Le traité admet en franchise la céruse, article important pour plusieurs localités telles que Bruxelles, Gand, Deynze, Courtrai, il admet également en franchise le noir animal et les os calcinés blancs.
Pour le sulfate de cuivre le droit de 5 p. c. est suffisamment modéré.
Les acides nitrique et sulfurique se fabriquent à peu près aux mêmes conditions dans les deux pays, ils sont libres de part et d'autre.
Pour les couleurs, la France admet l'oxyde de fer, le safre et les autres composés du cobalt et les sulfures d'arsenic en franchise ; les oxydes de zinc et de plomb au droit de 7 fr., réductible à 4 fr. en 1864. Les chromâtes de plomb et de potasse et toutes les autres couleurs à 10 p. c ; ces conditions sont en général satisfaisantes, et avec elles nous pourrons entrer en lice pour un grand nombre d'articles.
Le droit sur le prussiate de potasse est réduit de 225 à 20 fr. les 100 k., c'est un article important.
Les fabricants se plaignaient de la cherté des sabots et cornes de bétail, leur matière première ; le traité lève la prohibition de ces matières à la sortie de France. En somme nous avons obtenu des améliorations au traité anglo-français, nous avons été par conséquent au-delà des vœux de nos fabricants.
Pour ceux qui ne connaissent pas l'importance qu'ont dans notre pays certaines productions qui figurent sous des noms modestes dans la matricule de l'industrie, il pourra paraître singulier qu'en esquissant à grands traits la physionomie du traité que nous venons de conclure, je vous entretienne de l'orfèvrerie, des fabriques d'objets en bronze, de la poterie commune, de briques, tuiles, tuyaux, etc., des amidonneries, des fabriques de colle forte, de gélatine, de chocolat, ou autres industries de ce genre considérées comme secondaires. Je crois au contraire, messieurs, qu'il est de mon devoir de citer au moins quelques-unes de ces industries parmi toutes celles de la même catégorie qui bénéficieront au traité, parce que d'abord ces industries considérées dans leur ensemble prennent une place importante dans le faisceau de notre puissance industrielle, ensuite parce que plusieurs d'entre elles, considérées isolément, contribuent dans une large mesure au bien-être des populations au milieu desquelles elles s'exercent.

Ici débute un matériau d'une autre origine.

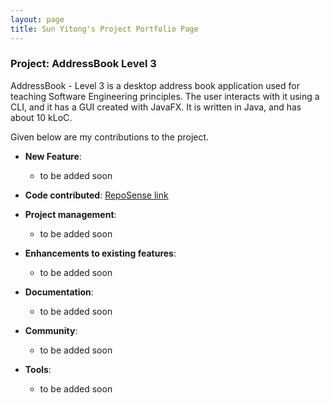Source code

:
 ```yaml
---
layout: page
title: Sun Yitong's Project Portfolio Page
---
```


### Project: AddressBook Level 3

AddressBook - Level 3 is a desktop address book application used for teaching Software Engineering principles. The user interacts with it using a CLI, and it has a GUI created with JavaFX. It is written in Java, and has about 10 kLoC.

Given below are my contributions to the project.

* **New Feature**: 
  - to be added soon

* **Code contributed**: [RepoSense link](https://nus-cs2103-ay2223s2.github.io/tp-dashboard/?search=yitong241&breakdown=true)

* **Project management**:
  - to be added soon

* **Enhancements to existing features**:
  - to be added soon

* **Documentation**:
  - to be added soon

* **Community**:
  - to be added soon

* **Tools**:
  - to be added soon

Ces diverses industries qui nous avaient exposé le grand intérêt qu'elles avaient à obtenir une réduction de droits d'entrée en France, ont vu leurs vœux complètement accomplis par les dispositions du traité.
Que la Chambre me permette de dire quelques mots seulement sur quelques-unes de ces industries secondaires.
Nous avons en Belgique des amidonneries nombreuses et importantes ; il s'en trouve à Anvers, à Malines, à Thielt et je citerai la plus importante de toutes, celles de Wygmael près de Louvain.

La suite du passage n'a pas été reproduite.